Generally, the number of customers that participate in a program in any given year is only a small percentage of a utilities customer base.  Therefore, mere awareness of programs can provide a much bigger impact.  Typically, customers that are simply aware of energy efficiency programs provide utilities a much higher JD Power rating than those that are not aware.

  1. Synergize programs with other regulatory obligations / initiatives – Utilities are now realizing that energy efficiency regulatory requirements are (for most states) here to stay, and thinking about how to incorporate these obligations into other initiatives can provide multiple dimensions of value to their customers. Some of the most popular initiatives that utilities are tying to efficiency programs include:
    1. Demand response / curtailment programs – Many customers confuse demand response and energy efficiency anyway, so this is a natural tie-in. Some states include demand response within energy efficiency goals and some keep it separate.  Even though these initiatives may be tracked separately, it does provide an opportunity to communicate more comprehensively to customers about how they can manage their utility costs.
    2. Automatic Meter Reading (AMR) or “Smart Meter” deployment – With the advancement of technology, big data, and utilities’ desire to show customer benefits (as opposed to operating cost savings), many larger utilities are deploying advanced metering infrastructure across their customer base. The meters do not save energy by themselves; it is only what customers do with the information coming out of the meter that provides an opportunity to save energy.  Some utilities are working to integrate technologies such as programmable thermostats with the advanced metering infrastructure to highlight the customer benefits of this infrastructure investment.
    3. Geographical / targeted load reduction efforts – Due to shuttering older power plants or the prohibitively high costs of increasing distribution capacity, some utilities have been directed by their governing regulatory agency to achieve significant load reductions in targeted areas of their service territory.
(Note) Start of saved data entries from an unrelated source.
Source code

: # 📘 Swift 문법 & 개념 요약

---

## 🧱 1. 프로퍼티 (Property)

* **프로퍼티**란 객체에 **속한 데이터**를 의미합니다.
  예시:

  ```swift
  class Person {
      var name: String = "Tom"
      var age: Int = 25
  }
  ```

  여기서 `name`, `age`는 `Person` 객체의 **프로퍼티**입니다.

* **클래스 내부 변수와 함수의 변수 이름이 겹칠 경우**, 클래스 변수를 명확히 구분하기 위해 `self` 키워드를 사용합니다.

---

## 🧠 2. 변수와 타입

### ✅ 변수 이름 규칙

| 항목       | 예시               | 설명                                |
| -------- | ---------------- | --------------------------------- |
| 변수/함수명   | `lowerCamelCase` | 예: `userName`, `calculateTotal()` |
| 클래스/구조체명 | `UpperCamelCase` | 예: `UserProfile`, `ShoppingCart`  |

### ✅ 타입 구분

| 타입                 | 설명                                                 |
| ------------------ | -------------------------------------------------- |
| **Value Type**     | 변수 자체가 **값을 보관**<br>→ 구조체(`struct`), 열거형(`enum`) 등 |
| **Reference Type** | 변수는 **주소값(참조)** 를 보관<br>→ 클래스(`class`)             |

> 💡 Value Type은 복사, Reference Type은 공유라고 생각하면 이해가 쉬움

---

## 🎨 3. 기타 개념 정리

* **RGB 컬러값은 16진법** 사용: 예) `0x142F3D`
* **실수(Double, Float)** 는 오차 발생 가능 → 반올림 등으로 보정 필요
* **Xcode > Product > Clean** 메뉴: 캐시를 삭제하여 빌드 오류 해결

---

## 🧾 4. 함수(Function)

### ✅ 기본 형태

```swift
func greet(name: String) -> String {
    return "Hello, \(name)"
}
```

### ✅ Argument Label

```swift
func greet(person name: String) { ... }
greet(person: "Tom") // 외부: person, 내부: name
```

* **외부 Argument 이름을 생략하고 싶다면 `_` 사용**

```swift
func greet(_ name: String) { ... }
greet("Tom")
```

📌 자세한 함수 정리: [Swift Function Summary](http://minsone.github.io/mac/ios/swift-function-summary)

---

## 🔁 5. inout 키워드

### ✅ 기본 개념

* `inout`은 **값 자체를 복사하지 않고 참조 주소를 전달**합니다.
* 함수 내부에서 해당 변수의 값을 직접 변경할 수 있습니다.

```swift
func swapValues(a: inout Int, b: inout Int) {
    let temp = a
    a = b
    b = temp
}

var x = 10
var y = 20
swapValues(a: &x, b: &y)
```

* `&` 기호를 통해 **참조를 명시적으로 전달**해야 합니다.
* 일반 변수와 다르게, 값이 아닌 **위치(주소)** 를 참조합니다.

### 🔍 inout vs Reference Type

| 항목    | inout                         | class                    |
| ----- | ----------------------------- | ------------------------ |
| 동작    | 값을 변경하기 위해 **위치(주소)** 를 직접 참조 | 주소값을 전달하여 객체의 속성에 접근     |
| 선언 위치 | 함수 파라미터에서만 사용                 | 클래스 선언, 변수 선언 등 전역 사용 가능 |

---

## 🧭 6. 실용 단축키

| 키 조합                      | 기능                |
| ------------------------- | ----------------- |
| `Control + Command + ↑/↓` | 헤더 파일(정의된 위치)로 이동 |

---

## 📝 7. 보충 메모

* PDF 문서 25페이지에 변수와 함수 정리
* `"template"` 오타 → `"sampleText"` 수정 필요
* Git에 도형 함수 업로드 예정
These mandates typically result in higher marketing and outreach efforts to promote energy efficiency programs in the targeted area.

With energy efficiency programs maturing across many states, it’s not surprising to see utilities working to integrate the programs with other initiatives.  In many ways, this trend reflects the widespread success energy efficiency programs have had in reducing load and improving customer satisfaction over the past five to ten years.  By integrating energy efficiency programs with other utility or regulatory initiatives, utilities are able to achieve more than just their hitting their savings targets.